> **YOUR INSTRUCTIONS**
All that is wanted is the exact lines from the first line of the data below through the line with "array in order.", both ends included, with pictures omitted.

Dataset items
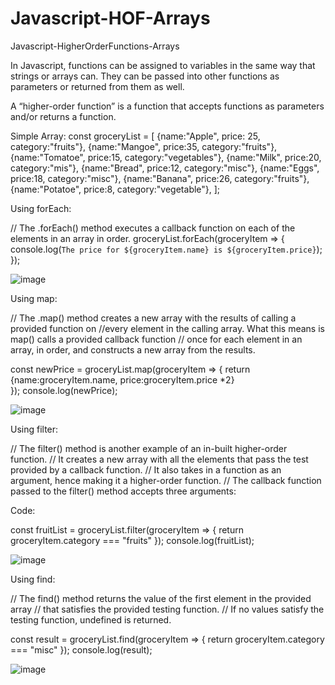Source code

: # Javascript-HOF-Arrays
 Javascript-HigherOrderFunctions-Arrays

 In Javascript, functions can be assigned to variables in the same way that strings or arrays can. They can be passed into other functions as parameters or returned from them as well.

A “higher-order function” is a function that accepts functions as parameters and/or returns a function.

Simple Array:
const groceryList = [
    {name:"Apple", price: 25, category:"fruits"},
    {name:"Mangoe", price:35, category:"fruits"},
    {name:"Tomatoe", price:15, category:"vegetables"},
    {name:"Milk", price:20, category:"mis"},
    {name:"Bread", price:12, category:"misc"},
    {name:"Eggs", price:18, category:"misc"},
    {name:"Banana", price:26, category:"fruits"},
    {name:"Potatoe", price:8, category:"vegetable"},
];

Using forEach:

// The .forEach() method executes a callback function on each of the elements in an array in order.
groceryList.forEach(groceryItem => {  
    console.log(`The price for ${groceryItem.name} is ${groceryItem.price}`);
  }); 
  
![image](https://user-images.githubusercontent.com/10427100/130595784-3911d270-9d45-485a-9243-9855eb81c377.png)

Using map:

// The .map() method creates a new array with the results of calling a provided function on 
//every element in the calling array. What this means is map() calls a provided callback function 
// once for each element in an array, in order, and constructs a new array from the results.

  const newPrice = groceryList.map(groceryItem => {
      return {name:groceryItem.name, price:groceryItem.price *2}  
  }); 
  console.log(newPrice);
  
![image](https://user-images.githubusercontent.com/10427100/130596692-1fffcb43-340e-4c35-8839-98eb097357ee.png)

Using filter:

// The filter() method is another example of an in-built higher-order function. 
//   It creates a new array with all the elements that pass the test provided by a callback function. 
//   It also takes in a function as an argument, hence making it a higher-order function. 
//   The callback function passed to the filter() method accepts three arguments:

Code:

const fruitList = groceryList.filter(groceryItem => {
    return groceryItem.category === "fruits"
}); 
console.log(fruitList);

![image](https://user-images.githubusercontent.com/10427100/130598017-9cd54c2b-a5a8-464c-b102-3d2a53c530df.png)


Using find:

// The find() method returns the value of the first element in the provided array 
// that satisfies the provided testing function. 
// If no values satisfy the testing function, undefined is returned.

const result = groceryList.find(groceryItem => {
    return groceryItem.category === "misc"
}); 
console.log(result);


![image](https://user-images.githubusercontent.com/10427100/130664791-ab322ce2-21af-48c3-b1de-cb6f43725664.png)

> **TASK RESPONSE**
Source code

: # Javascript-HOF-Arrays
 Javascript-HigherOrderFunctions-Arrays

 In Javascript, functions can be assigned to variables in the same way that strings or arrays can. They can be passed into other functions as parameters or returned from them as well.

A “higher-order function” is a function that accepts functions as parameters and/or returns a function.

Simple Array:
const groceryList = [
    {name:"Apple", price: 25, category:"fruits"},
    {name:"Mangoe", price:35, category:"fruits"},
    {name:"Tomatoe", price:15, category:"vegetables"},
    {name:"Milk", price:20, category:"mis"},
    {name:"Bread", price:12, category:"misc"},
    {name:"Eggs", price:18, category:"misc"},
    {name:"Banana", price:26, category:"fruits"},
    {name:"Potatoe", price:8, category:"vegetable"},
];

Using forEach:

// The .forEach() method executes a callback function on each of the elements in an array in order.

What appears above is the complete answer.